## The problem:
Search string "context": state how many lines in the material below contain it, and nothing else.

## Records supplied:
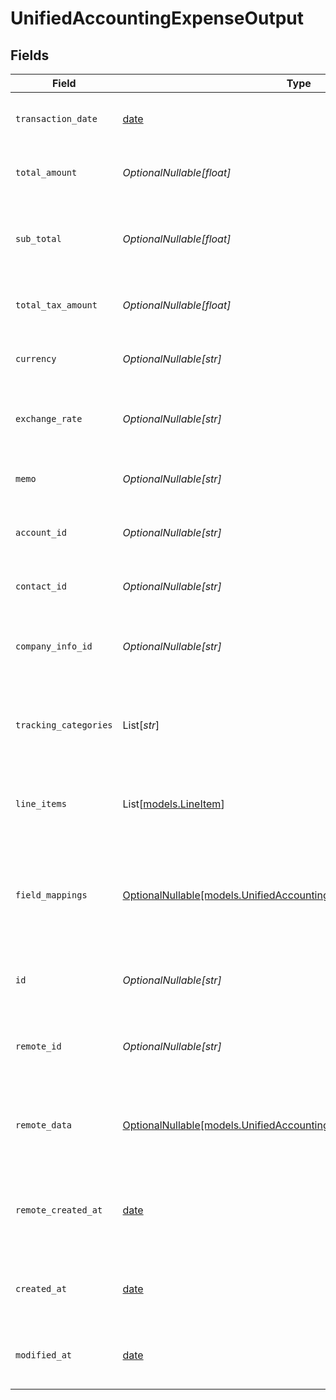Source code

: # UnifiedAccountingExpenseOutput


## Fields

| Field                                                                                                                            | Type                                                                                                                             | Required                                                                                                                         | Description                                                                                                                      | Example                                                                                                                          |
| -------------------------------------------------------------------------------------------------------------------------------- | -------------------------------------------------------------------------------------------------------------------------------- | -------------------------------------------------------------------------------------------------------------------------------- | -------------------------------------------------------------------------------------------------------------------------------- | -------------------------------------------------------------------------------------------------------------------------------- |
| `transaction_date`                                                                                                               | [date](https://docs.python.org/3/library/datetime.html#date-objects)                                                             | :heavy_minus_sign:                                                                                                               | The date of the expense transaction                                                                                              | 2024-06-15T12:00:00Z                                                                                                             |
| `total_amount`                                                                                                                   | *OptionalNullable[float]*                                                                                                        | :heavy_minus_sign:                                                                                                               | The total amount of the expense                                                                                                  | 10000                                                                                                                            |
| `sub_total`                                                                                                                      | *OptionalNullable[float]*                                                                                                        | :heavy_minus_sign:                                                                                                               | The sub-total amount of the expense (before tax)                                                                                 | 9000                                                                                                                             |
| `total_tax_amount`                                                                                                               | *OptionalNullable[float]*                                                                                                        | :heavy_minus_sign:                                                                                                               | The total tax amount of the expense                                                                                              | 1000                                                                                                                             |
| `currency`                                                                                                                       | *OptionalNullable[str]*                                                                                                          | :heavy_minus_sign:                                                                                                               | The currency of the expense                                                                                                      | USD                                                                                                                              |
| `exchange_rate`                                                                                                                  | *OptionalNullable[str]*                                                                                                          | :heavy_minus_sign:                                                                                                               | The exchange rate applied to the expense                                                                                         | 1.2                                                                                                                              |
| `memo`                                                                                                                           | *OptionalNullable[str]*                                                                                                          | :heavy_minus_sign:                                                                                                               | A memo or description for the expense                                                                                            | Business lunch with client                                                                                                       |
| `account_id`                                                                                                                     | *OptionalNullable[str]*                                                                                                          | :heavy_minus_sign:                                                                                                               | The UUID of the associated account                                                                                               | 801f9ede-c698-4e66-a7fc-48d19eebaa4f                                                                                             |
| `contact_id`                                                                                                                     | *OptionalNullable[str]*                                                                                                          | :heavy_minus_sign:                                                                                                               | The UUID of the associated contact                                                                                               | 801f9ede-c698-4e66-a7fc-48d19eebaa4f                                                                                             |
| `company_info_id`                                                                                                                | *OptionalNullable[str]*                                                                                                          | :heavy_minus_sign:                                                                                                               | The UUID of the associated company info                                                                                          | 801f9ede-c698-4e66-a7fc-48d19eebaa4f                                                                                             |
| `tracking_categories`                                                                                                            | List[*str*]                                                                                                                      | :heavy_minus_sign:                                                                                                               | The UUIDs of the tracking categories associated with the expense                                                                 | [<br/>"801f9ede-c698-4e66-a7fc-48d19eebaa4f"<br/>]                                                                               |
| `line_items`                                                                                                                     | List[[models.LineItem](../models/lineitem.md)]                                                                                   | :heavy_minus_sign:                                                                                                               | The line items associated with this expense                                                                                      |                                                                                                                                  |
| `field_mappings`                                                                                                                 | [OptionalNullable[models.UnifiedAccountingExpenseOutputFieldMappings]](../models/unifiedaccountingexpenseoutputfieldmappings.md) | :heavy_minus_sign:                                                                                                               | The custom field mappings of the object between the remote 3rd party & Panora                                                    | {<br/>"custom_field_1": "value1",<br/>"custom_field_2": "value2"<br/>}                                                           |
| `id`                                                                                                                             | *OptionalNullable[str]*                                                                                                          | :heavy_minus_sign:                                                                                                               | The UUID of the expense record                                                                                                   | 801f9ede-c698-4e66-a7fc-48d19eebaa4f                                                                                             |
| `remote_id`                                                                                                                      | *OptionalNullable[str]*                                                                                                          | :heavy_minus_sign:                                                                                                               | The remote ID of the expense in the context of the 3rd Party                                                                     | expense_1234                                                                                                                     |
| `remote_data`                                                                                                                    | [OptionalNullable[models.UnifiedAccountingExpenseOutputRemoteData]](../models/unifiedaccountingexpenseoutputremotedata.md)       | :heavy_minus_sign:                                                                                                               | The remote data of the expense in the context of the 3rd Party                                                                   | {<br/>"raw_data": {<br/>"additional_field": "some value"<br/>}<br/>}                                                             |
| `remote_created_at`                                                                                                              | [date](https://docs.python.org/3/library/datetime.html#date-objects)                                                             | :heavy_minus_sign:                                                                                                               | The date when the expense was created in the remote system                                                                       | 2024-06-15T12:00:00Z                                                                                                             |
| `created_at`                                                                                                                     | [date](https://docs.python.org/3/library/datetime.html#date-objects)                                                             | :heavy_minus_sign:                                                                                                               | The created date of the expense record                                                                                           | 2024-06-15T12:00:00Z                                                                                                             |
| `modified_at`                                                                                                                    | [date](https://docs.python.org/3/library/datetime.html#date-objects)                                                             | :heavy_minus_sign:                                                                                                               | The last modified date of the expense record                                                                                     | 2024-06-15T12:00:00Z                                                                                                             |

## Answer to the problem:
2